• What you will do: Write the records out once more, exactly as they appear below.

------

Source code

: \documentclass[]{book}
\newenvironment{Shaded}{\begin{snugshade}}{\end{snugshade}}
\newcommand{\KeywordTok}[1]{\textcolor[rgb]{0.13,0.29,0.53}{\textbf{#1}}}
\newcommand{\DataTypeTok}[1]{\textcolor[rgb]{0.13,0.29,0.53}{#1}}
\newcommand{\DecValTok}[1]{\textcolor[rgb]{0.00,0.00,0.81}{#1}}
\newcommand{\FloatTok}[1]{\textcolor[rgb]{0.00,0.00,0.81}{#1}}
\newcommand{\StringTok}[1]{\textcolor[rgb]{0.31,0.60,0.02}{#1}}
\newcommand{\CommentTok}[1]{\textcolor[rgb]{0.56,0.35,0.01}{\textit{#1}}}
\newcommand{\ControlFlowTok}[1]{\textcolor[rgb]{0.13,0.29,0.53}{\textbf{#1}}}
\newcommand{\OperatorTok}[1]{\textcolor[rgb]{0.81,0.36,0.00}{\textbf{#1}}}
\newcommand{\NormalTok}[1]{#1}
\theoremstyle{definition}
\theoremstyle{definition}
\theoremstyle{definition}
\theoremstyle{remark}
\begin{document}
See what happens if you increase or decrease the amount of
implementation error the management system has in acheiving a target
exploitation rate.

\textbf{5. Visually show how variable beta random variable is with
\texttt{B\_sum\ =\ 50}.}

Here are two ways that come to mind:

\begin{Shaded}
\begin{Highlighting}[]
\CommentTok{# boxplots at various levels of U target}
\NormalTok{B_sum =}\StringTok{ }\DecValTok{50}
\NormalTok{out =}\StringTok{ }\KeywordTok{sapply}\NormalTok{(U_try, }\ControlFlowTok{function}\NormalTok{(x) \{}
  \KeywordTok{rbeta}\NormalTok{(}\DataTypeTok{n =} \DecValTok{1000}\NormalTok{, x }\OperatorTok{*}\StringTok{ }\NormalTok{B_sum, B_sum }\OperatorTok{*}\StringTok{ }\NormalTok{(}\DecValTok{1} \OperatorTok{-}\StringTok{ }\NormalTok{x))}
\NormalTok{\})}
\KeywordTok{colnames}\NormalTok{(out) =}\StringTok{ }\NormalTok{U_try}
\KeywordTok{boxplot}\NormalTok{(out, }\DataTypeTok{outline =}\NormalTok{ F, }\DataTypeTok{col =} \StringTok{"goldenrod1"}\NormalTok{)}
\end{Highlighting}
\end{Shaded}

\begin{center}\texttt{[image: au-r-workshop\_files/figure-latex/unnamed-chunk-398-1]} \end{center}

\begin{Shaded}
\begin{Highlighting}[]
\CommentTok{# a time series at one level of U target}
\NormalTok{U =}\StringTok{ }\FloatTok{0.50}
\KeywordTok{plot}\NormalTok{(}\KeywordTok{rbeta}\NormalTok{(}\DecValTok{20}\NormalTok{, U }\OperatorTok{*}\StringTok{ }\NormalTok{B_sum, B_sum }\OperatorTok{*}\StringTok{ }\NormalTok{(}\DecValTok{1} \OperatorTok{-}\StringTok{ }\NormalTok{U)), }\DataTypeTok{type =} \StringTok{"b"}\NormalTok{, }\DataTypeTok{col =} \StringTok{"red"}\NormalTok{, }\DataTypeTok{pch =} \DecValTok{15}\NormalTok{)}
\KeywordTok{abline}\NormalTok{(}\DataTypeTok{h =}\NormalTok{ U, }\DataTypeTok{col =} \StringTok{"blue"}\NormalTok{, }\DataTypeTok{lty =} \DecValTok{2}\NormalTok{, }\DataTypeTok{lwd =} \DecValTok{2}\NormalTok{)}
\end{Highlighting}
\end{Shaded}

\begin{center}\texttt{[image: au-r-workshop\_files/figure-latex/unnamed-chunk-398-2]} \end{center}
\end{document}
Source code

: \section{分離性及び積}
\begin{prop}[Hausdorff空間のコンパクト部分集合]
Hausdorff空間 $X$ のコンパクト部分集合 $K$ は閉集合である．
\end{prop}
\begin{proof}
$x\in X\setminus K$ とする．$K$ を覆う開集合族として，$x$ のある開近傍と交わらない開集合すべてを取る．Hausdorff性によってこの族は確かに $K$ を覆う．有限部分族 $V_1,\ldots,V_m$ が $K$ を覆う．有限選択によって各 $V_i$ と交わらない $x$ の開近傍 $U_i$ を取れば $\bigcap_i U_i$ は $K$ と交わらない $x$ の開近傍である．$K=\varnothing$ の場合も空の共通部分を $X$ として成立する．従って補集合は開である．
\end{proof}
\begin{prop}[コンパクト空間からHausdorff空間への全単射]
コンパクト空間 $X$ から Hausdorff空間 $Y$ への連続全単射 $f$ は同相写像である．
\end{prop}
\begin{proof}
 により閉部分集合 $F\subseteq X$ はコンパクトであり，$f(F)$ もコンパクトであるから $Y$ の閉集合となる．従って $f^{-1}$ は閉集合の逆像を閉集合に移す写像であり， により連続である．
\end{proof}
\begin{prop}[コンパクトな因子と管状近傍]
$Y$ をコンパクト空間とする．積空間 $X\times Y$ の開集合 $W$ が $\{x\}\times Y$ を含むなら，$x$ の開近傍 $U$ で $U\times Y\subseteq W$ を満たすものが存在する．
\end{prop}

------

• Output for this task:
Source code

: \documentclass[]{book}
\newenvironment{Shaded}{\begin{snugshade}}{\end{snugshade}}
\newcommand{\KeywordTok}[1]{\textcolor[rgb]{0.13,0.29,0.53}{\textbf{#1}}}
\newcommand{\DataTypeTok}[1]{\textcolor[rgb]{0.13,0.29,0.53}{#1}}
\newcommand{\DecValTok}[1]{\textcolor[rgb]{0.00,0.00,0.81}{#1}}
\newcommand{\FloatTok}[1]{\textcolor[rgb]{0.00,0.00,0.81}{#1}}
\newcommand{\StringTok}[1]{\textcolor[rgb]{0.31,0.60,0.02}{#1}}
\newcommand{\CommentTok}[1]{\textcolor[rgb]{0.56,0.35,0.01}{\textit{#1}}}
\newcommand{\ControlFlowTok}[1]{\textcolor[rgb]{0.13,0.29,0.53}{\textbf{#1}}}
\newcommand{\OperatorTok}[1]{\textcolor[rgb]{0.81,0.36,0.00}{\textbf{#1}}}
\newcommand{\NormalTok}[1]{#1}
\theoremstyle{definition}
\theoremstyle{definition}
\theoremstyle{definition}
\theoremstyle{remark}
\begin{document}
See what happens if you increase or decrease the amount of
implementation error the management system has in acheiving a target
exploitation rate.

\textbf{5. Visually show how variable beta random variable is with
\texttt{B\_sum\ =\ 50}.}

Here are two ways that come to mind:

\begin{Shaded}
\begin{Highlighting}[]
\CommentTok{# boxplots at various levels of U target}
\NormalTok{B_sum =}\StringTok{ }\DecValTok{50}
\NormalTok{out =}\StringTok{ }\KeywordTok{sapply}\NormalTok{(U_try, }\ControlFlowTok{function}\NormalTok{(x) \{}
  \KeywordTok{rbeta}\NormalTok{(}\DataTypeTok{n =} \DecValTok{1000}\NormalTok{, x }\OperatorTok{*}\StringTok{ }\NormalTok{B_sum, B_sum }\OperatorTok{*}\StringTok{ }\NormalTok{(}\DecValTok{1} \OperatorTok{-}\StringTok{ }\NormalTok{x))}
\NormalTok{\})}
\KeywordTok{colnames}\NormalTok{(out) =}\StringTok{ }\NormalTok{U_try}
\KeywordTok{boxplot}\NormalTok{(out, }\DataTypeTok{outline =}\NormalTok{ F, }\DataTypeTok{col =} \StringTok{"goldenrod1"}\NormalTok{)}
\end{Highlighting}
\end{Shaded}

\begin{center}\texttt{[image: au-r-workshop\_files/figure-latex/unnamed-chunk-398-1]} \end{center}

\begin{Shaded}
\begin{Highlighting}[]
\CommentTok{# a time series at one level of U target}
\NormalTok{U =}\StringTok{ }\FloatTok{0.50}
\KeywordTok{plot}\NormalTok{(}\KeywordTok{rbeta}\NormalTok{(}\DecValTok{20}\NormalTok{, U }\OperatorTok{*}\StringTok{ }\NormalTok{B_sum, B_sum }\OperatorTok{*}\StringTok{ }\NormalTok{(}\DecValTok{1} \OperatorTok{-}\StringTok{ }\NormalTok{U)), }\DataTypeTok{type =} \StringTok{"b"}\NormalTok{, }\DataTypeTok{col =} \StringTok{"red"}\NormalTok{, }\DataTypeTok{pch =} \DecValTok{15}\NormalTok{)}
\KeywordTok{abline}\NormalTok{(}\DataTypeTok{h =}\NormalTok{ U, }\DataTypeTok{col =} \StringTok{"blue"}\NormalTok{, }\DataTypeTok{lty =} \DecValTok{2}\NormalTok{, }\DataTypeTok{lwd =} \DecValTok{2}\NormalTok{)}
\end{Highlighting}
\end{Shaded}

\begin{center}\texttt{[image: au-r-workshop\_files/figure-latex/unnamed-chunk-398-2]} \end{center}
\end{document}
Source code

: \section{分離性及び積}
\begin{prop}[Hausdorff空間のコンパクト部分集合]
Hausdorff空間 $X$ のコンパクト部分集合 $K$ は閉集合である．
\end{prop}
\begin{proof}
$x\in X\setminus K$ とする．$K$ を覆う開集合族として，$x$ のある開近傍と交わらない開集合すべてを取る．Hausdorff性によってこの族は確かに $K$ を覆う．有限部分族 $V_1,\ldots,V_m$ が $K$ を覆う．有限選択によって各 $V_i$ と交わらない $x$ の開近傍 $U_i$ を取れば $\bigcap_i U_i$ は $K$ と交わらない $x$ の開近傍である．$K=\varnothing$ の場合も空の共通部分を $X$ として成立する．従って補集合は開である．
\end{proof}
\begin{prop}[コンパクト空間からHausdorff空間への全単射]
コンパクト空間 $X$ から Hausdorff空間 $Y$ への連続全単射 $f$ は同相写像である．
\end{prop}
\begin{proof}
 により閉部分集合 $F\subseteq X$ はコンパクトであり，$f(F)$ もコンパクトであるから $Y$ の閉集合となる．従って $f^{-1}$ は閉集合の逆像を閉集合に移す写像であり， により連続である．
\end{proof}
\begin{prop}[コンパクトな因子と管状近傍]
$Y$ をコンパクト空間とする．積空間 $X\times Y$ の開集合 $W$ が $\{x\}\times Y$ を含むなら，$x$ の開近傍 $U$ で $U\times Y\subseteq W$ を満たすものが存在する．
\end{prop}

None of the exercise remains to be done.